Friday, March 27, 2009
Tuesday, March 10, 2009
escape velocity
In the twenty-six years that i have been alive, i have lived within twenty-six miles of where i was born. From four to seventeen, I attended the same school district. My parents & grandparents still live on the land where I was raised (where my own mother grew up.) The past nine years are the only i have spent living in a city, a college town of about 90,000.
Now, i am in the process of extricating myself from Kansas to live with a friend in the Florida Keys.
Anyone who has ever lived in & moved from a little oasis is surely empathetic to my situation: excited to leave, terrified to be gone, & effing tired of talking about it. Obviously, the constant dialogue about the perfect weather & the ocean view is helping to keep my spirits high, & is a definite nudge towards optimism. However, working as a barista in a busy Downtown coffeeshop, i have started to feel like a broken record.
Besides the obvious resident-turnover that will accompany a Big-12 state school, there is a constant ebb & flow of townies who all have the same Dorothy desires. It is expected that you will move. And when you do move, it is expected that your take-off attempt will fail, & you will return, tuck-tail to the motherly embrace of her limestone alleys.

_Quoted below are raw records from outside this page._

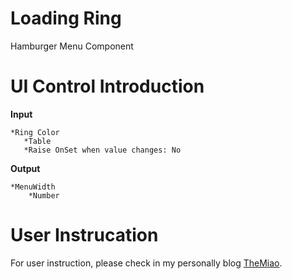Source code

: # Loading Ring

Hamburger Menu Component

# UI Control Introduction

**Input**

    *Ring Color
       *Table
       *Raise OnSet when value changes: No
      
  
  **Output**
  
    *MenuWidth
        *Number

# User Instrucation

For user instruction, please check in my personally blog [TheMiao](https://www.cnblogs.com/TheMiao/p/13472741.html).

Unlike a lot of others who have come & gone in the years i have been here, i love this town. It cannot be overlooked, the obvious drawbacks of living in a university town: alumni, greeks, basketball, football, freshman, art students, business majors... Undeniably, the suffocatingly exponential expansion of the 'west side' is only getting worse. And, a small town, is a small town, is a small town. We may not be rural, but Downtown is tiny enough that everyone knows everything, personal & otherwise. The frequent farewell parties all share the same refrain, 'I'm just so tired of this damn town.' & 'I can't stand any of these effing hipsters anymore.'
Ridiculous. I have the most incredible life i could ask for here. I haven't owned a car in seven years, everything i need is within a five block radius of my amazing apartment in a pre-civil war house, & there is convenient & reliable public transit for the rare occasion when i am required to leave Downtown. We have a lively (albeit wheezy) art scene, & most importantly, the ability to sustain one's self by 'living locally' (groceries, restaurants, shops...) It's a town where you can barter! A community where you all live & work nearby, therefore, you know everyone! I lead a blissful, luxurious life here. I fully intend to come back someday to grow old here.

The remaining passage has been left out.